Mas assim que a ponte sobre a Laguna José Ignacio conectou fisicamente José Ignacio com seus vizinhos a oeste, o alarme disparou - especialmente quando o prédio que abrigava a icônica La Posada del Mar foi alugado pela Guess. Eles sabiam que o desenvolvimento era inevitável. Na verdade, eles fizeram lobby por amenidades. Mas arranha-céus, empreendimentos de grande porte e vida noturna frenética não era o que as famílias de José Ignacio desejavam para sua comunidade. Eles sabiam que a mudança estava chegando, mas precisava haver uma maneira de manter o crescimento "ordenado".

Proteção jurídica para preservar o caráter familiar de José Ignacio

Mais uma vez galvanizada por Blanca Martorell, a comunidade fez lobby junto ao governo local em Maldonado para propor um arcabouço legal para administrar o desenvolvimento de 'a região de José Ignacio'. A região - que em sua forma mais populosa nunca foi um lar permanente para mais de 150 famílias - se estende por pouco mais de sete milhas (12 km) da lagoa José Ignacio à lagoa Garzón, e do oceano à Rota 9, outras 7.5 milhas .

Comparativamente, nenhuma cidade ou região dentro de um departamento - como são conhecidas as províncias do Uruguai - teve decretos específicos para cada região. Demorou dois anos inteiros, mas em 1993, José Ignacio se tornou a primeira localidade a ter seu próprio conjunto exclusivo de regulamentos.

As proibições

Os terrenos da península foram divididos em 1908 e eram longos e estreitos. Os novos regulamentos limitavam cada lote ao uso para uma única família. Para evitar superdesenvolvimento, o comprimento máximo da parede de qualquer construção individual foi restrito a vinte metros- cerca de um terço das parcelas estreitas. Isso encorajou a construção de "casas pátio" arejadas - casas térreas. A casa pátio era composta por uma construção na frente da propriedade contígua à rua, seguida de um pátio ou galeria ao ar livre e, posteriormente, outro edifício nas traseiras. As alturas das habitações foram limitadas a cerca de 6 pés (7-XNUMX metros) de altura, então nada além de dois andares era permitido.

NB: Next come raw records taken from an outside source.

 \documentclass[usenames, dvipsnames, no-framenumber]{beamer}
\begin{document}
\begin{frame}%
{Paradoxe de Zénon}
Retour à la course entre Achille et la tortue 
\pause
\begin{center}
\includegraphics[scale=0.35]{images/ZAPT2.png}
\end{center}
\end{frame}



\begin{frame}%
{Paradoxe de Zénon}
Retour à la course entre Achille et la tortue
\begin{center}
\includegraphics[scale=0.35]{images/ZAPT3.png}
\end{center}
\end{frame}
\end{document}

Da mesma forma, os regulamentos também protegiam a paz e tranquilidade da península e arredores. Clubes, discotecas, pubs e música amplificada estão proibidos até hoje. As lagoas e dunas são protegidas de todos os veículos motorizados - de lanchas a quadriciclos.

A proibição da construção de unidades habitacionais significou efetivamente a proibição da construção de hotéis e blocos de apartamentos. O regulamento consolidou o caráter de José Ignacio como um resort para as famílias. Também houve benefícios materiais. Por causa da oferta e demanda puras, os preços dos aluguéis dispararam.

Com uma mudança de governo, as regulamentações foram relaxadas em 2007. No entanto, ainda há proteção significativa e a lei de 1993 ainda se aplica à península. A legislação consolidou o caráter de José Ignacio e o que alguns moradores chamam de 'a marca José Ignacio'.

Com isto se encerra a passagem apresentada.